# About this exercise
Give back only the lines in the records below from the one with "Wojciech Bruszewski" to the one with "Ferenc Ficzek", both inclusive, word for word.

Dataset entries
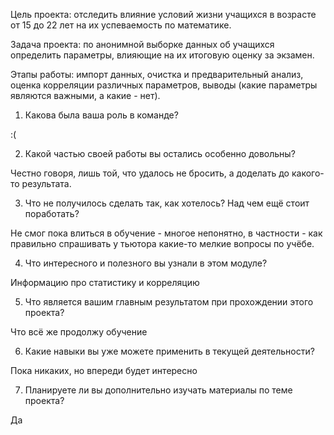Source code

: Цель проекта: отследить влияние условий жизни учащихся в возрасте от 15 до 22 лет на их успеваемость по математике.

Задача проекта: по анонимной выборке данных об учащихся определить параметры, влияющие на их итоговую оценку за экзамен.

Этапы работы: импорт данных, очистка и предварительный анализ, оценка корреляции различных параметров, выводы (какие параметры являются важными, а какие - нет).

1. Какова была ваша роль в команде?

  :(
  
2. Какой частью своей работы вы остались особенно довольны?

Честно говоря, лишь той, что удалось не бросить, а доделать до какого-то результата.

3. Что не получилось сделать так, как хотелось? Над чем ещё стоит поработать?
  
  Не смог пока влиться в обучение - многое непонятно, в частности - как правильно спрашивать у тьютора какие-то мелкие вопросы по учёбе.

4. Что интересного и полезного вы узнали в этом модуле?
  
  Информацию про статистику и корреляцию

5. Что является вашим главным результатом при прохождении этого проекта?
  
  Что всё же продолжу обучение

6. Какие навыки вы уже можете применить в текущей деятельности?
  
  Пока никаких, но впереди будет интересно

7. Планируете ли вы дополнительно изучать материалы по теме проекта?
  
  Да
* * *
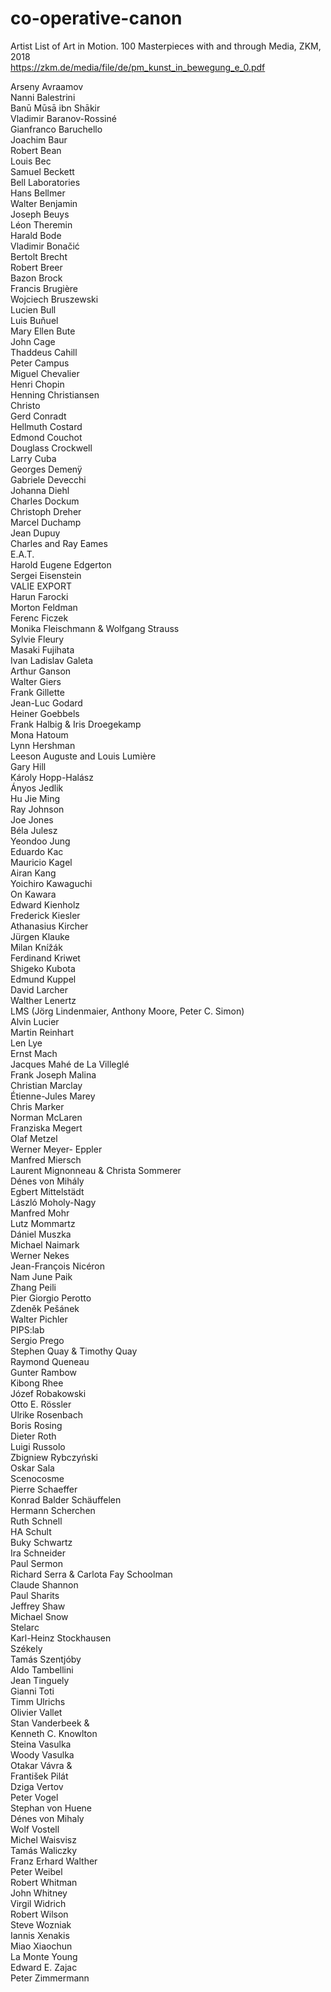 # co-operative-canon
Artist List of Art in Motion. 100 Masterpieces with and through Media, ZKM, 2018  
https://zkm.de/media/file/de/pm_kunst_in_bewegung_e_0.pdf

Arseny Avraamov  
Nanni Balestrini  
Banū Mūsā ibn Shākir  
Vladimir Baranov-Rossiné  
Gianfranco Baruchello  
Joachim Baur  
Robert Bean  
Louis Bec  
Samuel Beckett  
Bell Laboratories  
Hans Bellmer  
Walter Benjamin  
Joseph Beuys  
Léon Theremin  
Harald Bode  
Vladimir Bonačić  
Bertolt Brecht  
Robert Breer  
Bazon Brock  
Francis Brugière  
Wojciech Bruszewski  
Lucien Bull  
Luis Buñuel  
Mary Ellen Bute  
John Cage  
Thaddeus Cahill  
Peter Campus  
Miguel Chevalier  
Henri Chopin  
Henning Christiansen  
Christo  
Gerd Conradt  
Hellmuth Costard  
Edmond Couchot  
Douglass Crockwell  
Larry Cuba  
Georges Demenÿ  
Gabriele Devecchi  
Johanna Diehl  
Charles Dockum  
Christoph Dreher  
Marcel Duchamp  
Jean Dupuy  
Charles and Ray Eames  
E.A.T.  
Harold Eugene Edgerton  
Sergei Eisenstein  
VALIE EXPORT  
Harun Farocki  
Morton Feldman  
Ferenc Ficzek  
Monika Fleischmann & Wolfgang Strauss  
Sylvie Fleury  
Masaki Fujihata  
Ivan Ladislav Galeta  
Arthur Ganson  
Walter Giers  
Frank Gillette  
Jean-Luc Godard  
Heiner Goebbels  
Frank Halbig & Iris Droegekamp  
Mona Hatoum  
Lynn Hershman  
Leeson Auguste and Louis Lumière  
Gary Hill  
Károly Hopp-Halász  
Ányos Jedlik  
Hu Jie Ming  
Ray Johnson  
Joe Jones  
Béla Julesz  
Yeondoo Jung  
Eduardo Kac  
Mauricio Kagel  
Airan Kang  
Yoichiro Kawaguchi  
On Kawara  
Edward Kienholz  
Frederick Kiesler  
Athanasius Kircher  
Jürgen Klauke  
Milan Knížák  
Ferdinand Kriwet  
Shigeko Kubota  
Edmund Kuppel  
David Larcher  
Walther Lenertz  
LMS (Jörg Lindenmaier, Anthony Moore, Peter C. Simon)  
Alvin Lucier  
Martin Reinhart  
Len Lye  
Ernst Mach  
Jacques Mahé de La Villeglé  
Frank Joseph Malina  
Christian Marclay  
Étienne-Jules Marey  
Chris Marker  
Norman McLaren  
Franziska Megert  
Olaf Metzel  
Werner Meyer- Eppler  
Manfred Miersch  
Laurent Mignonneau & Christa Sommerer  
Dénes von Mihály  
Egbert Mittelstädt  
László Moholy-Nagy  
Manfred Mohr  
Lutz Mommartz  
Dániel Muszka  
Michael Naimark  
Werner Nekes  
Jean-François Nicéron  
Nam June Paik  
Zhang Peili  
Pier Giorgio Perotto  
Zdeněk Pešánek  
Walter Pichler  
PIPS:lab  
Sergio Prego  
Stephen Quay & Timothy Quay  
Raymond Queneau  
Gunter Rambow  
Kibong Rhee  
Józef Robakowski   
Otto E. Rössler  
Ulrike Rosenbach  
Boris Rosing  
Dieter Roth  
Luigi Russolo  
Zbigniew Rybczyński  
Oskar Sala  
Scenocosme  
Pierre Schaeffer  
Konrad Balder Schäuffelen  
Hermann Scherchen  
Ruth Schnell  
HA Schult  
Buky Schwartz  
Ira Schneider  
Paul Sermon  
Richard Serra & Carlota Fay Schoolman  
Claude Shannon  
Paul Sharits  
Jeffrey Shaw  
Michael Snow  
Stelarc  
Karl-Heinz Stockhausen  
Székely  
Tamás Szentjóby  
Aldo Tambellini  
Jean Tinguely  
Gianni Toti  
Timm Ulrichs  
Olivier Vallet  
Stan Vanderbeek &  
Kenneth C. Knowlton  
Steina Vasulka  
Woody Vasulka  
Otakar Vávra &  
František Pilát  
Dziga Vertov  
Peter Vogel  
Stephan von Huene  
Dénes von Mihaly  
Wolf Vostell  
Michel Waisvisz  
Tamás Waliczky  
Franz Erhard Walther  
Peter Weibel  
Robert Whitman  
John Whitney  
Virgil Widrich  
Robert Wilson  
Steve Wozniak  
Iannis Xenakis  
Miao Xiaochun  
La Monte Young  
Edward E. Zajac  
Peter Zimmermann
...
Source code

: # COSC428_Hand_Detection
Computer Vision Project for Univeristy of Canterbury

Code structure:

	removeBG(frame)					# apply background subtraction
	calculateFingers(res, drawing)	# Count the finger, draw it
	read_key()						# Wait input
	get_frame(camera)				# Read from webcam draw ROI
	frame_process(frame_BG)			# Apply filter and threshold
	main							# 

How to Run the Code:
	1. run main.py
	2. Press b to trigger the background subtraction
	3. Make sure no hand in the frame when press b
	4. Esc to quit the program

# Solved exercise
Wojciech Bruszewski  
Lucien Bull  
Luis Buñuel  
Mary Ellen Bute  
John Cage  
Thaddeus Cahill  
Peter Campus  
Miguel Chevalier  
Henri Chopin  
Henning Christiansen  
Christo  
Gerd Conradt  
Hellmuth Costard  
Edmond Couchot  
Douglass Crockwell  
Larry Cuba  
Georges Demenÿ  
Gabriele Devecchi  
Johanna Diehl  
Charles Dockum  
Christoph Dreher  
Marcel Duchamp  
Jean Dupuy  
Charles and Ray Eames  
E.A.T.  
Harold Eugene Edgerton  
Sergei Eisenstein  
VALIE EXPORT  
Harun Farocki  
Morton Feldman  
Ferenc Ficzek  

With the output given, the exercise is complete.